* **Records to use**
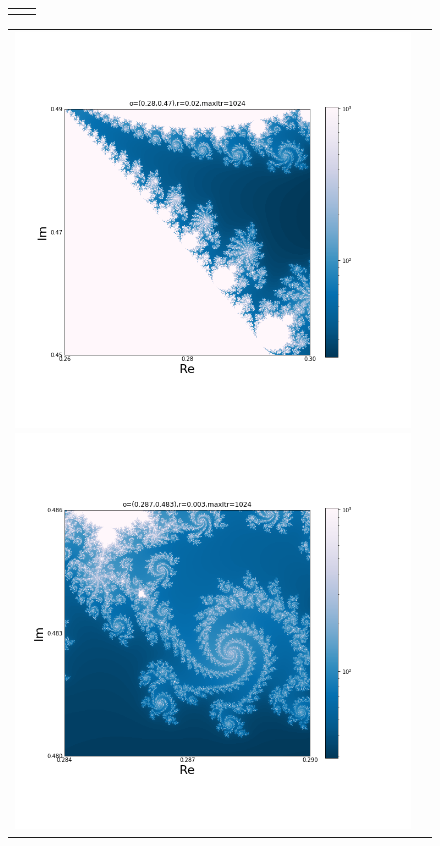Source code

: \documentclass[uplatex,a4paper,11pt,oneside,openany]{jsbook}
\begin{document}
\begin{figure}[H]
\begin{tabular}{cc}
\begin{minipage}{0.5\hsize}
      \end{minipage}
    \end{tabular}
\end{figure}%

\begin{figure}[H]
  \centering
    \begin{tabular}{cc}
      \begin{minipage}{0.5\hsize}
        \centering
  \includegraphics[bb=35 100 650 600,keepaspectratio,clip,scale=0.35]{../src/figure/mandel005.png}
      \end{minipage}
      \begin{minipage}{0.5\hsize}
        \centering
  \includegraphics[bb=35 100 650 600,keepaspectratio,clip,scale=0.35]{../src/figure/mandel006.png}

\end{minipage}
\end{tabular}
\end{figure}
\end{document}
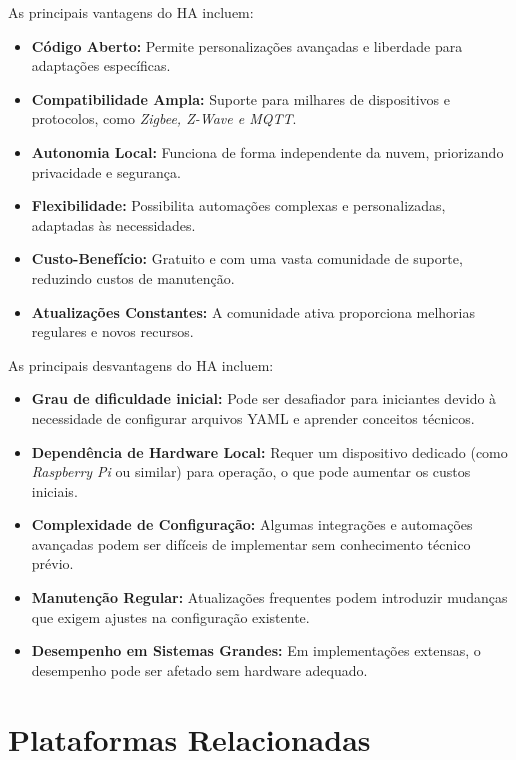 As principais vantagens do \gls{HA} incluem:

\begin{itemize}
    \item \textbf{Código Aberto:} Permite personalizações avançadas e liberdade para adaptações específicas.
    \item \textbf{Compatibilidade Ampla:} Suporte para milhares de dispositivos e protocolos, como \textit{Zigbee, Z-Wave e MQTT}.
    \item \textbf{Autonomia Local:} Funciona de forma independente da nuvem, priorizando privacidade e segurança.
    \item \textbf{Flexibilidade:} Possibilita automações complexas e personalizadas, adaptadas às necessidades.
    \item \textbf{Custo-Benefício:} Gratuito e com uma vasta comunidade de suporte, reduzindo custos de manutenção.
    \item \textbf{Atualizações Constantes:} A comunidade ativa proporciona melhorias regulares e novos recursos.
\end{itemize}

As principais desvantagens do \gls{HA} incluem:

\begin{itemize}
    \item \textbf{Grau de dificuldade inicial:} Pode ser desafiador para iniciantes devido à necessidade de configurar arquivos \gls{YAML} e aprender conceitos técnicos.
    \item \textbf{Dependência de Hardware Local:} Requer um dispositivo dedicado (como \textit{Raspberry Pi} ou similar) para operação, o que pode aumentar os custos iniciais.
    \item \textbf{Complexidade de Configuração:} Algumas integrações e automações avançadas podem ser difíceis de implementar sem conhecimento técnico prévio.
    \item \textbf{Manutenção Regular:} Atualizações frequentes podem introduzir mudanças que exigem ajustes na configuração existente.
    \item \textbf{Desempenho em Sistemas Grandes:} Em implementações extensas, o desempenho pode ser afetado sem hardware adequado.
\end{itemize}


\section{Plataformas Relacionadas}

* **Exercise directions**
Starting at the line with "sem hardware adequado.", restate each line through the end of the records, both ends included, and stop there.

* **Answer to this problem**
    \item \textbf{Desempenho em Sistemas Grandes:} Em implementações extensas, o desempenho pode ser afetado sem hardware adequado.
\end{itemize}


\section{Plataformas Relacionadas}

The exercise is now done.